As the American congresswoman Shirley Chisholm succinctly put it, ‘The emotional, sexual, and psychological stereotyping of females begins when the doctor says, "It's a girl.”’ From the second they are born, little girls are wrapped up in a pink blanket of constraint and assumption, becoming fodder for a corporate machine that only wants them to be pretty, pastel-coloured cardboard cut-outs (Disney Princess nappies anybody?) Wouldn’t it be better that we teach them to understand – and begin to question – the gender norms in our society where their lives are going to be shaped, and to some degree curtailed, by the fact that they are female?

That same night, our six-year old was watching the news. ‘Why are they only allowed to show men and boys’ sport on TV?’ she queried.

‘Because someone, somewhere, has decided that women’s sport isn’t as interesting or as skillful,’ I told her bluntly.

‘But that’s stupid and unfair,’ she blurted. ‘Maybe if they bothered to show it more often, then people would get interested and realise that it is just as good.’

Her exasperation, together with a practical approach to redressing the imbalance, made me realise that we can and should alert young girls to inequality from a very early age. Gender analysis and critical thinking are skills that we should teach and practise with girls and boys alike, particularly if we consider the following, probable future for our daughters.

In their tween years, young girls can expect to really catch the attention of the cashed-up marketing machines of big business. The aim? To sexualise young women and link their self-worth to their appearance. Who can forget the Abercrombie and Fitch padded bra tops for the seven year-old market? Social media and the online world might seem to open up avenues for friendship and extended support, but they’ll also expose young girls and boys to significantly more opportunity to experience bullying and anxieties about body image. In their teenage years, our girls will be dared to walk an impossibly thin line: to be seen as attractive they must be sexy, funny and smart – but go too far and they’ll be called a slut, a pig or a nerd.
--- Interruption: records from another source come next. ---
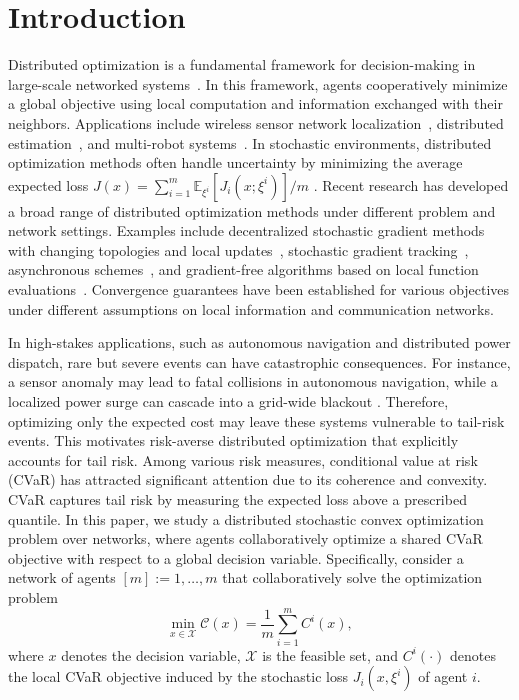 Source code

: \documentclass[twocolumn]{autart}    %
\newcommand{\1}{\mathbf{1}}
\begin{document}
 

 
%
\section{Introduction}
\label{sec:0_intro}
%
 
 

 
Distributed optimization is a fundamental framework for decision-making in large-scale networked systems~\cite{nedic2018distributed}. In this framework, agents cooperatively minimize a global objective using local computation and information exchanged with their neighbors. Applications include wireless sensor network localization~\cite{simonetto2014distributed}, distributed estimation~\cite{rabbat2004distributed}, and multi-robot systems~\cite{shorinwa2024distributeda,shorinwa2024distributedb}.
In stochastic environments,  distributed optimization methods often
handle uncertainty by minimizing the average expected loss $J(x) = \sum_{i=1}^m\mathbb{E}_{\xi^i}[ J_i(x;\xi^i)]/m$ \cite{sundhar2010distributed,xie2025differentially}. 
Recent research has developed a broad range of distributed optimization methods under different problem and network settings. 
Examples include decentralized stochastic gradient methods with changing topologies and local 
updates~\cite{koloskova2020unified}, stochastic gradient tracking~\cite{pu2021distributed}, 
asynchronous schemes~\cite{even2024asynchronous}, 
and gradient-free algorithms based on local function 
evaluations~\cite{pang2022gradient,yi2022zeroth,tang2023zeroth,yuan2024distributed}. 
Convergence guarantees have been established for various objectives under different assumptions on local information and communication networks.


In high-stakes applications, such as autonomous navigation and distributed power dispatch, 
rare but severe events can have catastrophic consequences. 
For instance, a sensor anomaly may lead to fatal collisions in autonomous navigation, 
while a localized power surge can cascade into a grid-wide blackout \cite{basaran2026comprehensive}. 
Therefore, optimizing only the expected cost may leave these systems vulnerable to tail-risk events.
This motivates risk-averse distributed optimization that explicitly accounts for tail risk.
Among various risk measures, conditional value at risk (CVaR) has attracted significant attention due to its coherence and convexity.
CVaR captures tail risk by measuring the expected loss above a prescribed quantile. 
In this paper, we study a distributed stochastic convex optimization problem over networks, where agents collaboratively optimize a shared CVaR objective with respect to a global decision variable.
Specifically, consider a network of agents $ [m] := {1,\ldots,m} $ that collaboratively solve the optimization problem
\begin{equation}\label{eq problem}
\min_{x\in\mathcal{X}} \mathcal{C}(x)= 
\frac{1}{m}\sum_{i=1}^{m} C^i(x),
\end{equation}
where $x$ denotes the decision variable, $\mathcal{X}$ is the feasible set, and $C^i(\cdot)$ denotes the local CVaR objective induced by the
stochastic loss $J_i(x,\xi^i)$ of agent $i$.
 
\end{document}
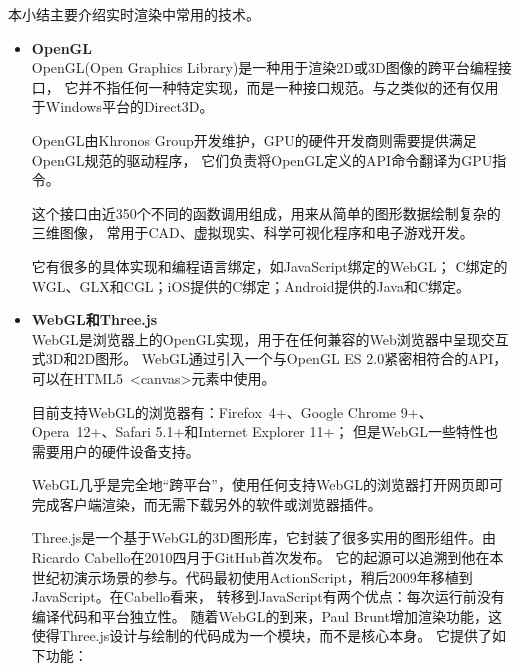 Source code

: 本小结主要介绍实时渲染中常用的技术。

\begin{itemize}

    \item \textbf{OpenGL} \\


    OpenGL(Open Graphics Library)是一种用于渲染2D或3D图像的跨平台编程接口\cite{opengl}，
    它并不指任何一种特定实现，而是一种接口规范。与之类似的还有仅用于Windows平台的Direct3D。

    OpenGL由Khronos Group开发维护，GPU的硬件开发商则需要提供满足OpenGL规范的驱动程序，
    它们负责将OpenGL定义的API命令翻译为GPU指令。

    这个接口由近350个不同的函数调用组成，用来从简单的图形数据绘制复杂的三维图像，
    常用于CAD、虚拟现实、科学可视化程序和电子游戏开发。 

    它有很多的具体实现和编程语言绑定，如JavaScript绑定的WebGL；
    C绑定的WGL、GLX和CGL；iOS提供的C绑定；Android提供的Java和C绑定。


    \item \textbf{WebGL和Three.js} \\


    WebGL是浏览器上的OpenGL实现，用于在任何兼容的Web浏览器中呈现交互式3D和2D图形\cite{webgl}。
    WebGL通过引入一个与OpenGL ES 2.0紧密相符合的API，可以在HTML5 <canvas>元素中使用。

    目前支持WebGL的浏览器有：Firefox 4+、Google Chrome 9+、Opera 12+、Safari 5.1+和Internet Explorer 11+；
    但是WebGL一些特性也需要用户的硬件设备支持。

    WebGL几乎是完全地“跨平台”，使用任何支持WebGL的浏览器打开网页即可完成客户端渲染，而无需下载另外的软件或浏览器插件。

    Three.js是一个基于WebGL的3D图形库\cite{threejs}，它封装了很多实用的图形组件。由Ricardo Cabello在2010四月于GitHub首次发布。
    它的起源可以追溯到他在本世纪初演示场景的参与。代码最初使用ActionScript，稍后2009年移植到JavaScript。在Cabello看来，
    转移到JavaScript有两个优点：每次运行前没有编译代码和平台独立性。
    随着WebGL的到来，Paul Brunt增加渲染功能，这使得Three.js设计与绘制的代码成为一个模块，而不是核心本身。
    它提供了如下功能：


\end{itemize}
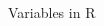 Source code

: \documentclass[aspectratio=169]{beamer}\usepackage[]{graphicx}\usepackage[]{color}
\begin{document}
\begin{frame}{Variables in R}
\begin{columns}
\begin{column}{0.50\textwidth}
\begin{center}
		\end{center}
	\end{column}
\end{columns}
\end{frame}

% 
\end{document}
From a safety point of view, the statistics are positively alarming. The most recent research puts your daughter’s chance of being sexually assaulted in her life at one-in-five. And the likelihood that that she’ll experience domestic violence? A frightening one-in-three.

In their working lives, today’s girls can grow up to expect to earn less than their similarly qualified and experienced male colleagues. It is likely our daughters will spend almost twice as much time on housework and childcare than their male partners, even if they spend the same amount of time in paid employment. And because all their unpaid work has no monetary value attached, there’s every chance they won’t have enough money in retirement.

With a future like that, what good does it do to bring up our girls to uncritically accept the current status quo? Do we really want to send them a message that what they’ve got is good enough? Wouldn’t it better that they learned to identify and call-out sexism and discrimination when they see it?

This morning, when we were running late (again) and my four-year daughter (again) refused to brush her hair or change out of a ripped-leggings-socks-and-thongs ensemble, I looked into that upturned, expectant face and decided that she was just fine like that. We grabbed our things and walked out the door – a small victory for small girls everywhere.

And with tiny steps like that, together with frank discussions about narrow social ideals for women, I hope that as my daughters grow up they’ll learn to see through sexualised media and marketing bullshit that tries to pressure them into looking and acting in a certain way. I hope that they’ll be given the opportunity to become whatever they want in life – whether that’s a politician, a lawyer, a mother or a plumber. But perhaps more than anything, I hope that they will proudly call themselves feminists and fight for a world where every child is given the chance to fulfil their potential.